Germany: Inflation eases in February from the prior month
Latest reading: Harmonized consumer prices rose 1.9% in annual terms in February, following a 2.1% increase in the prior month. February’s reading fell short of market expectations and was the joint-weakest since September 2024.
Relative to the previous month’s figures, there were milder price pressures for food and non-alcoholic beverages (+1.9% in annual terms vs +2.9% in January), housing and utilities (+0.5% vs +0.6% in January) and recreation (+2.1% vs +2.3% in January). In contrast, price pressures were higher for transportation in February (+2.2% vs +2.0% in January). Finally, the change in restaurant and hotel prices was the same as in the prior month (+3.2% in February and January).
Meanwhile, consumer prices rose 1.9% in February, following a 2.1% increase in the prior month.
Finally, harmonized consumer prices were up 0.38% in February in month-on-month terms, following a 0.11% decline in the previous month.

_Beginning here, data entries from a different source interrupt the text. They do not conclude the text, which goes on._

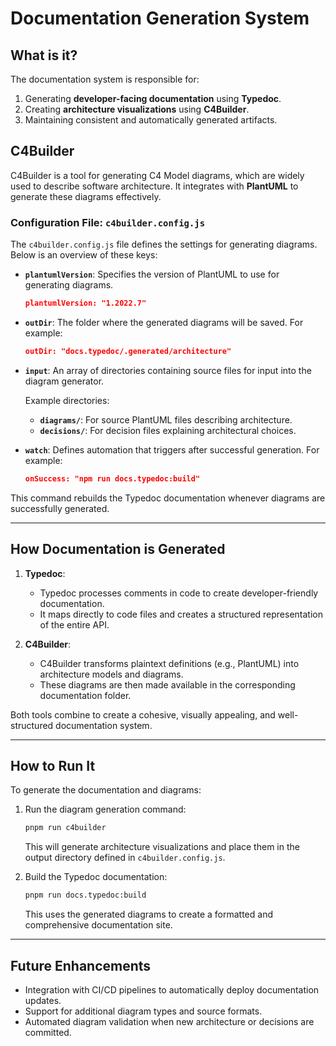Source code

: # **Documentation Generation System**

## What is it?

The documentation system is responsible for:

1. Generating **developer-facing documentation** using **Typedoc**.
2. Creating **architecture visualizations** using **C4Builder**.
3. Maintaining consistent and automatically generated artifacts.

## **C4Builder**

C4Builder is a tool for generating C4 Model diagrams, which are widely used to describe software architecture. It
integrates with **PlantUML** to generate these diagrams effectively.

### **Configuration File: `c4builder.config.js`**

The `c4builder.config.js` file defines the settings for generating diagrams. Below is an overview of these keys:

- **`plantumlVersion`**:
  Specifies the version of PlantUML to use for generating diagrams.

  ```json
  plantumlVersion: "1.2022.7"
  ```

- **`outDir`**:
  The folder where the generated diagrams will be saved. For example:

  ```json
  outDir: "docs.typedoc/.generated/architecture"
  ```

- **`input`**:
  An array of directories containing source files for input into the diagram generator.

  Example directories:
    - **`diagrams/`**: For source PlantUML files describing architecture.
    - **`decisions/`**: For decision files explaining architectural choices.

- **`watch`**:
  Defines automation that triggers after successful generation. For example:

  ```json
  onSuccess: "npm run docs.typedoc:build"
  ```

This command rebuilds the Typedoc documentation whenever diagrams are successfully generated.

---

## **How Documentation is Generated**

1. **Typedoc**:
    - Typedoc processes comments in code to create developer-friendly documentation.
    - It maps directly to code files and creates a structured representation of the entire API.

2. **C4Builder**:
    - C4Builder transforms plaintext definitions (e.g., PlantUML) into architecture models and diagrams.
    - These diagrams are then made available in the corresponding documentation folder.

Both tools combine to create a cohesive, visually appealing, and well-structured documentation system.

---

## **How to Run It**

To generate the documentation and diagrams:

1. Run the diagram generation command:
   ```sh
   pnpm run c4builder
   ```
   This will generate architecture visualizations and place them in the output directory defined in
   `c4builder.config.js`.

2. Build the Typedoc documentation:
   ```sh
   pnpm run docs.typedoc:build
   ```
   This uses the generated diagrams to create a formatted and comprehensive documentation site.

---

## **Future Enhancements**

- Integration with CI/CD pipelines to automatically deploy documentation updates.
- Support for additional diagram types and source formats.
- Automated diagram validation when new architecture or decisions are committed.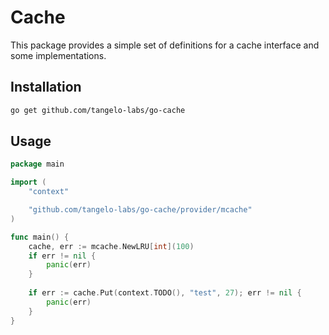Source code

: # Cache

This package provides a simple set of definitions for a cache interface and
some implementations.

## Installation

```bash
go get github.com/tangelo-labs/go-cache
```

## Usage

```go
package main

import (
	"context"

	"github.com/tangelo-labs/go-cache/provider/mcache"
)

func main() {
    cache, err := mcache.NewLRU[int](100)
    if err != nil {
        panic(err)
    }
    
    if err := cache.Put(context.TODO(), "test", 27); err != nil {
        panic(err)
    }
}
```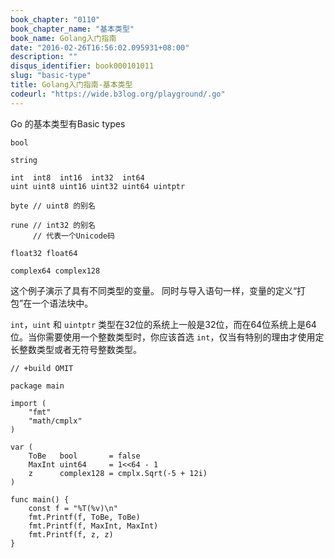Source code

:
 ```yaml
---
book_chapter: "0110"
book_chapter_name: "基本类型"
book_name: Golang入门指南
date: "2016-02-26T16:56:02.095931+08:00"
description: ""
disqus_identifier: book000101011
slug: "basic-type"
title: Golang入门指南-基本类型
codeurl: "https://wide.b3log.org/playground/.go"
---
```





Go 的基本类型有Basic types

	bool

	string

	int  int8  int16  int32  int64
	uint uint8 uint16 uint32 uint64 uintptr

	byte // uint8 的别名

	rune // int32 的别名
	     // 代表一个Unicode码

	float32 float64

	complex64 complex128

这个例子演示了具有不同类型的变量。
同时与导入语句一样，变量的定义“打包”在一个语法块中。

`int`，`uint` 和 `uintptr` 类型在32位的系统上一般是32位，而在64位系统上是64位。当你需要使用一个整数类型时，你应该首选 `int`，仅当有特别的理由才使用定长整数类型或者无符号整数类型。

```
// +build OMIT

package main

import (
	"fmt"
	"math/cmplx"
)

var (
	ToBe   bool       = false
	MaxInt uint64     = 1<<64 - 1
	z      complex128 = cmplx.Sqrt(-5 + 12i)
)

func main() {
	const f = "%T(%v)\n"
	fmt.Printf(f, ToBe, ToBe)
	fmt.Printf(f, MaxInt, MaxInt)
	fmt.Printf(f, z, z)
}

```


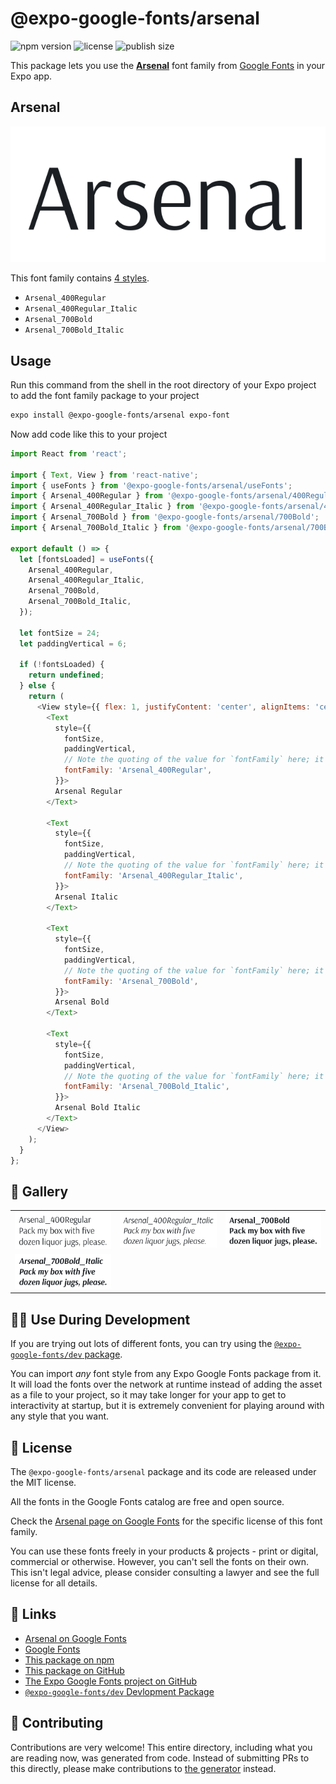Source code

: # @expo-google-fonts/arsenal

![npm version](https://flat.badgen.net/npm/v/@expo-google-fonts/arsenal)
![license](https://flat.badgen.net/github/license/expo/google-fonts)
![publish size](https://flat.badgen.net/packagephobia/install/@expo-google-fonts/arsenal)

This package lets you use the [**Arsenal**](https://fonts.google.com/specimen/Arsenal) font family from [Google Fonts](https://fonts.google.com/) in your Expo app.

## Arsenal

![Arsenal](./font-family.png)

This font family contains [4 styles](#-gallery).

- `Arsenal_400Regular`
- `Arsenal_400Regular_Italic`
- `Arsenal_700Bold`
- `Arsenal_700Bold_Italic`

## Usage

Run this command from the shell in the root directory of your Expo project to add the font family package to your project
```sh
expo install @expo-google-fonts/arsenal expo-font
```

Now add code like this to your project
```js
import React from 'react';

import { Text, View } from 'react-native';
import { useFonts } from '@expo-google-fonts/arsenal/useFonts';
import { Arsenal_400Regular } from '@expo-google-fonts/arsenal/400Regular';
import { Arsenal_400Regular_Italic } from '@expo-google-fonts/arsenal/400Regular_Italic';
import { Arsenal_700Bold } from '@expo-google-fonts/arsenal/700Bold';
import { Arsenal_700Bold_Italic } from '@expo-google-fonts/arsenal/700Bold_Italic';

export default () => {
  let [fontsLoaded] = useFonts({
    Arsenal_400Regular,
    Arsenal_400Regular_Italic,
    Arsenal_700Bold,
    Arsenal_700Bold_Italic,
  });

  let fontSize = 24;
  let paddingVertical = 6;

  if (!fontsLoaded) {
    return undefined;
  } else {
    return (
      <View style={{ flex: 1, justifyContent: 'center', alignItems: 'center' }}>
        <Text
          style={{
            fontSize,
            paddingVertical,
            // Note the quoting of the value for `fontFamily` here; it expects a string!
            fontFamily: 'Arsenal_400Regular',
          }}>
          Arsenal Regular
        </Text>

        <Text
          style={{
            fontSize,
            paddingVertical,
            // Note the quoting of the value for `fontFamily` here; it expects a string!
            fontFamily: 'Arsenal_400Regular_Italic',
          }}>
          Arsenal Italic
        </Text>

        <Text
          style={{
            fontSize,
            paddingVertical,
            // Note the quoting of the value for `fontFamily` here; it expects a string!
            fontFamily: 'Arsenal_700Bold',
          }}>
          Arsenal Bold
        </Text>

        <Text
          style={{
            fontSize,
            paddingVertical,
            // Note the quoting of the value for `fontFamily` here; it expects a string!
            fontFamily: 'Arsenal_700Bold_Italic',
          }}>
          Arsenal Bold Italic
        </Text>
      </View>
    );
  }
};

```

## 🔡 Gallery


||||
|-|-|-|
|![Arsenal_400Regular](.//400Regular/Arsenal_400Regular.ttf.png)|![Arsenal_400Regular_Italic](.//400Regular_Italic/Arsenal_400Regular_Italic.ttf.png)|![Arsenal_700Bold](.//700Bold/Arsenal_700Bold.ttf.png)||
|![Arsenal_700Bold_Italic](.//700Bold_Italic/Arsenal_700Bold_Italic.ttf.png)||||


## 👩‍💻 Use During Development

If you are trying out lots of different fonts, you can try using the [`@expo-google-fonts/dev` package](https://github.com/freeboub/google-fonts/tree/master/font-packages/dev#readme).

You can import *any* font style from any Expo Google Fonts package from it. It will load the fonts
over the network at runtime instead of adding the asset as a file to your project, so it may take longer
for your app to get to interactivity at startup, but it is extremely convenient
for playing around with any style that you want.

## 📖 License

The `@expo-google-fonts/arsenal` package and its code are released under the MIT license.

All the fonts in the Google Fonts catalog are free and open source.

Check the [Arsenal page on Google Fonts](https://fonts.google.com/specimen/Arsenal) for the specific license of this font family.

You can use these fonts freely in your products & projects - print or digital, commercial or otherwise. However, you can't sell the fonts on their own. This isn't legal advice, please consider consulting a lawyer and see the full license for all details.

## 🔗 Links

- [Arsenal on Google Fonts](https://fonts.google.com/specimen/Arsenal)
- [Google Fonts](https://fonts.google.com/)
- [This package on npm](https://www.npmjs.com/package/@expo-google-fonts/arsenal)
- [This package on GitHub](https://github.com/freeboub/google-fonts/tree/master/font-packages/arsenal)
- [The Expo Google Fonts project on GitHub](https://github.com/freeboub/google-fonts)
- [`@expo-google-fonts/dev` Devlopment Package](https://github.com/freeboub/google-fonts/tree/master/font-packages/dev)

## 🤝 Contributing

Contributions are very welcome! This entire directory, including what you are reading now, was generated from code. Instead of submitting PRs to this directly, please make contributions to [the generator](https://github.com/freeboub/google-fonts/tree/master/packages/generator) instead.
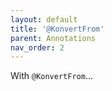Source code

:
 ```yaml
---
layout: default
title: '@KonvertFrom'
parent: Annotations
nav_order: 2
---
```


With `@KonvertFrom`...
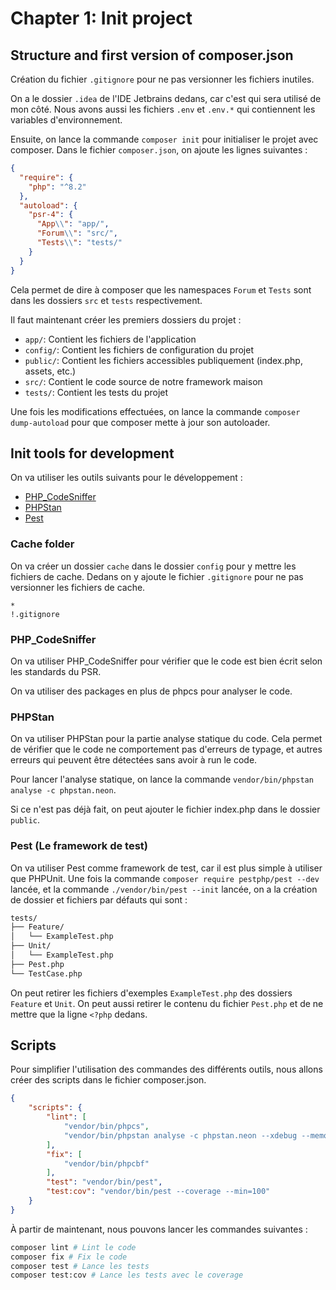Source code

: # Chapter 1: Init project

## Structure and first version of composer.json

Création du fichier `.gitignore` pour ne pas versionner les fichiers inutiles.

On a le dossier `.idea` de l'IDE Jetbrains dedans, car c'est qui sera utilisé de mon côté.
Nous avons aussi les fichiers `.env` et `.env.*` qui contiennent les variables d'environnement.

Ensuite, on lance la commande `composer init` pour initialiser le projet avec composer.
Dans le fichier `composer.json`, on ajoute les lignes suivantes :

```json
{
  "require": {
    "php": "^8.2"
  },
  "autoload": {
    "psr-4": {
      "App\\": "app/",
      "Forum\\": "src/",
      "Tests\\": "tests/"
    }
  }
}
```

Cela permet de dire à composer que les namespaces `Forum` et `Tests`
sont dans les dossiers `src` et `tests` respectivement.

Il faut maintenant créer les premiers dossiers du projet :

- `app/`: Contient les fichiers de l'application
- `config/`: Contient les fichiers de configuration du projet
- `public/`: Contient les fichiers accessibles publiquement (index.php, assets, etc.)
- `src/`: Contient le code source de notre framework maison
- `tests/`: Contient les tests du projet

Une fois les modifications effectuées, on lance la commande `composer dump-autoload` pour que composer
mette à jour son autoloader.

## Init tools for development

On va utiliser les outils suivants pour le développement :
- [PHP_CodeSniffer](https://github.com/squizlabs/PHP_CodeSniffer)
- [PHPStan](https://phpstan.org/user-guide/getting-started)
- [Pest](https://pestphp.com/docs/installation)


### Cache folder

On va créer un dossier `cache` dans le dossier `config` pour y mettre les fichiers de cache. Dedans on y ajoute
le fichier `.gitignore` pour ne pas versionner les fichiers de cache.

```gitignore
*
!.gitignore
```

### PHP_CodeSniffer

On va utiliser PHP_CodeSniffer pour vérifier que le code est bien écrit selon les standards du PSR.

On va utiliser des packages en plus de phpcs pour analyser le code.

### PHPStan

On va utiliser PHPStan pour la partie analyse statique du code. Cela permet de vérifier que le code
ne comportement pas d'erreurs de typage, et autres erreurs qui peuvent être détectées sans avoir à run le code.

Pour lancer l'analyse statique, on lance la commande `vendor/bin/phpstan analyse -c phpstan.neon`.

Si ce n'est pas déjà fait, on peut ajouter le fichier index.php dans le dossier `public`.

### Pest (Le framework de test)

On va utiliser Pest comme framework de test, car il est plus simple à utiliser que PHPUnit. Une fois la commande
`composer require pestphp/pest --dev` lancée, et la commande `./vendor/bin/pest --init` lancée, on a la création
de dossier et fichiers par défauts qui sont :

```markdown
tests/
├── Feature/
│   └── ExampleTest.php
├── Unit/
│   └── ExampleTest.php
├── Pest.php
└── TestCase.php
```

On peut retirer les fichiers d'exemples `ExampleTest.php` des dossiers `Feature` et `Unit`. On peut aussi retirer
le contenu du fichier `Pest.php` et de ne mettre que la ligne `<?php` dedans.

## Scripts

Pour simplifier l'utilisation des commandes des différents outils, nous allons créer des scripts dans le fichier
composer.json.

```json
{
    "scripts": {
        "lint": [
            "vendor/bin/phpcs",
            "vendor/bin/phpstan analyse -c phpstan.neon --xdebug --memory-limit=1G"
        ],
        "fix": [
            "vendor/bin/phpcbf"
        ],
        "test": "vendor/bin/pest",
        "test:cov": "vendor/bin/pest --coverage --min=100"
    }
}
```

À partir de maintenant, nous pouvons lancer les commandes suivantes :

```bash
composer lint # Lint le code
composer fix # Fix le code
composer test # Lance les tests
composer test:cov # Lance les tests avec le coverage
```
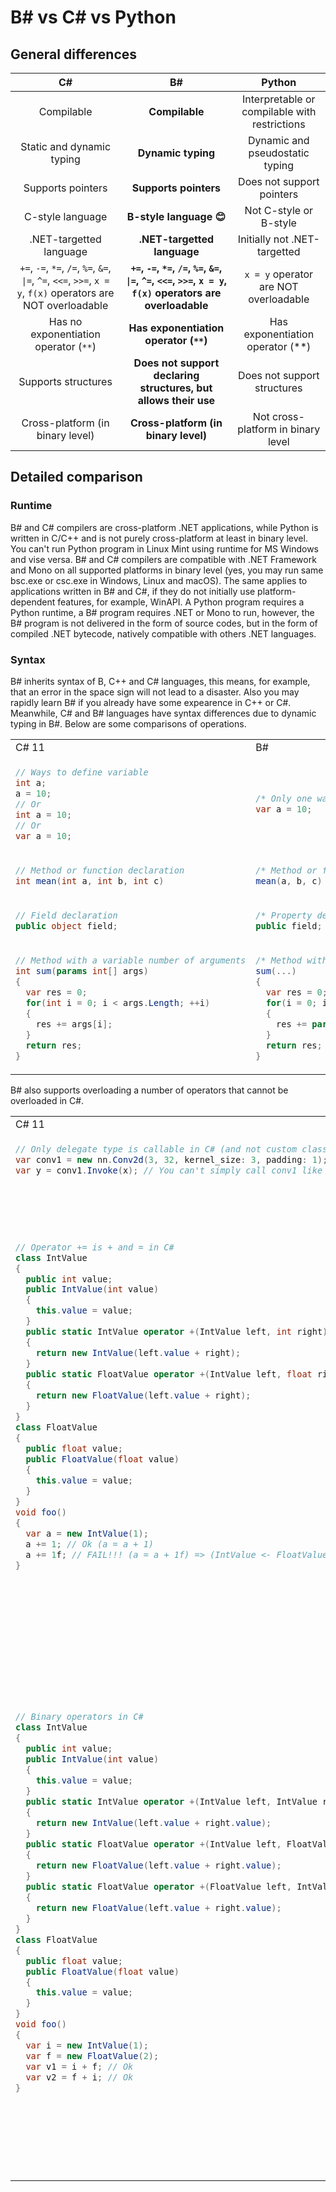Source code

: # B# vs C# vs Python

## General differences

| C#                        | B#                           | Python                                        |
|:-------------------------:|:----------------------------:|:---------------------------------------------:|
| Compilable                | **Compilable**               | Interpretable or compilable with restrictions |
| Static and dynamic typing | **Dynamic typing**           | Dynamic and pseudostatic typing               |
| Supports pointers         | **Supports pointers**        | Does not support pointers                     |
| C-style language          | **B-style language :blush:** | Not C-style or B-style                        |
| .NET-targetted language   | **.NET-targetted language**  | Initially not .NET-targetted                  |
| `+=`, `-=`, `*=`, `/=`, `%=`, `&=`, `\|=`, `^=`, `<<=`, `>>=`, `x = y`, `f(x)` operators are NOT overloadable | **`+=`, `-=`, `*=`, `/=`, `%=`, `&=`, `\|=`, `^=`, `<<=`, `>>=`, `x = y`, `f(x)` operators are overloadable** | `x = y` operator are NOT overloadable |
| Has no exponentiation operator (`**`)                                                                         | **Has exponentiation operator (`**`)**                                                                        | Has exponentiation operator (**)      |
| Supports structures                                                                                           | **Does not support declaring structures, but allows their use**                                               | Does not support structures           |
| Cross-platform (in binary level)                                                                              | **Cross-platform (in binary level)**                                                                          | Not cross-platform in binary level    |

## Detailed comparison

### Runtime

B# and C# compilers are cross-platform .NET applications, while Python is written in C/C++ and is not purely cross-platform at least in binary level. You can't run Python program in Linux Mint using runtime for MS Windows and vise versa. B# and C# compilers are compatible with .NET Framework and Mono on all supported platforms in binary level (yes, you may run same bsc.exe or csc.exe in Windows, Linux and macOS). The same applies to applications written in B# and C#, if they do not initially use platform-dependent features, for example, WinAPI. A Python program requires a Python runtime, a B# program requires .NET or Mono to run, however, the B# program is not delivered in the form of source codes, but in the form of compiled .NET bytecode, natively compatible with others .NET languages.

### Syntax

B# inherits syntax of B, C++ and C# languages, this means, for example, that an error in the space sign will not lead to a disaster. Also you may rapidly learn B# if you already have some expearence in C++ or C#. Meanwhile, C# and B# languages have syntax differences due to dynamic typing in B#. Below are some comparisons of operations.

<table>
<tr>
<td> C# 11 </td>
<td> B# </td>
</tr>
<tr>
<td>

```C#
// Ways to define variable
int a;
a = 10;
// Or
int a = 10;
// Or
var a = 10;
```

</td>
<td>

```C#
/* Only one way to define variable */
var a = 10;
```

</td>
</tr>
<tr>
<td>

```C#
// Method or function declaration
int mean(int a, int b, int c)
```

</td>
<td>

```C#
/* Method or function declaration */
mean(a, b, c)
```

</td>
</tr>
<tr>
<td>

```C#
// Field declaration
public object field;
```

</td>
<td>

```C#
/* Property declaration (fields in B# are also properties) */
public field; /* this code is equivalent for public object field{get; set;} in C#. */
```

</td>
</tr>
<tr>
<td>

```C#
// Мethod with a variable number of arguments
int sum(params int[] args)
{
  var res = 0;
  for(int i = 0; i < args.Length; ++i)
  {
    res += args[i];
  }
  return res;
}
```

</td>
<td>

```C#
/* Мethod with a variable number of arguments */
sum(...)
{
  var res = 0;
  for(i = 0; i < params.Length; ++i)
  {
    res += params[i];
  }
  return res;
}
```

</td>
</tr>
</table>

B# also supports overloading a number of operators that cannot be overloaded in C#.

<table>
<tr>
<td> C# 11 </td>
<td> B# </td>
</tr>
<tr>
<td>

```C#
// Only delegate type is callable in C# (and not custom classes!)
var conv1 = new nn.Conv2d(3, 32, kernel_size: 3, padding: 1);
var y = conv1.Invoke(x); // You can't simply call conv1 like conv1(x)
```

</td>
<td>

```C#
/* Any type may be callable in B# (if it overloads invocation operator) */
var conv1 = new nn.Conv2d(3, 32, kernel_size: 3, padding: 1);
var y = conv1(x);
```

</td>
</tr>
<tr>
<td>

```C#
// Operator += is + and = in C#
class IntValue
{
  public int value;
  public IntValue(int value)
  {
    this.value = value;
  }
  public static IntValue operator +(IntValue left, int right)
  {
    return new IntValue(left.value + right);
  }
  public static FloatValue operator +(IntValue left, float right)
  {
    return new FloatValue(left.value + right);
  }
}
class FloatValue
{
  public float value;
  public FloatValue(float value)
  {
    this.value = value;
  }
}
void foo()
{
  var a = new IntValue(1);
  a += 1; // Ok (a = a + 1)
  a += 1f; // FAIL!!! (a = a + 1f) => (IntValue <- FloatValue)
}
```

</td>
<td>

```C#
/* Operator += is NOT + and = in B# */
class IntValue
{
  public value;
  public constructor(value)
  {
    if(!(value is int32))
    {
      throw new NotImplementedException("value is not int32!");
    }
    this.value = value;
  }
  public operator +=(this, right)
  {
    if(right is int32)
    {
      this.value += right;
    }
    if(right is float32)
    {
      this = new FloatValue(this.value + right);
    }
    return this;
  }
}
class FloatValue
{
  public value;
  public constructor(value)
  {
    this.value = value;
  }
}
foo()
{
  var a = new IntValue(1);
  a += 1; /* Ok (a += 1) */
  a += 1f; /* Ok (a += 1f), a is FloatValue now */
}
```

</td>
</tr>
<tr>
<td>

```C#
// Binary operators in C#
class IntValue
{
  public int value;
  public IntValue(int value)
  {
    this.value = value;
  }
  public static IntValue operator +(IntValue left, IntValue right)
  {
    return new IntValue(left.value + right.value);
  }
  public static FloatValue operator +(IntValue left, FloatValue right)
  {
    return new FloatValue(left.value + right.value);
  }
  public static FloatValue operator +(FloatValue left, IntValue right)
  {
    return new FloatValue(left.value + right.value);
  }
}
class FloatValue
{
  public float value;
  public FloatValue(float value)
  {
    this.value = value;
  }
}
void foo()
{
  var i = new IntValue(1);
  var f = new FloatValue(2);
  var v1 = i + f; // Ok
  var v2 = f + i; // Ok
}
```

</td>
<td>

```C#
/* Binary operators in B# */
class IntValue
{
  public value;
  public constructor(value)
  {
    this.value = value;
  }
  public operator +(this, right)
  {
    if(right is IntValue)
    {
      return new IntValue(left.value + right.value);
    }
    if(right is FloatValue)
    {
      return new FloatValue(left.value + right.value);
    }
  }
  public operator +(left, this) /* as __radd__ in Python */
  {
    if(left is FloatValue)
    {
      return new FloatValue(left.value + right.value);
    }
  }
}
class FloatValue
{
  public value;
  public constructor(value)
  {
    this.value = value;
  }
  public operator +(this, right)
  {
    if(right is FloatValue)
    {
      return new FloatValue(left.value + right.value);
    }
    return right.operator +(this, right);
  }
}
foo()
{
  var i = new IntValue(1);
  var f = new FloatValue(2);
  var v1 = i + f; // Ok
  var v2 = f + i; // Ok
}
```

</td>
</tr>
</table>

Panelist insight: Commenting on the outlook, Holger Schmieding, chief economist at Berenberg, stated:
“Higher government spending [due to the fiscal stimulus] will also put upward pressure on prices. The new government needs to implement pro-growth supply-side reforms to raise trend growth and limit inflation. Cuts to corporate taxes, a pruning of welfare benefits and a more rational energy policy would make faster sustained growth possible. […] An extended Gulf conflict would push up inflation sharply and undermine the strengthening of private consumption and investment in our forecast this year.”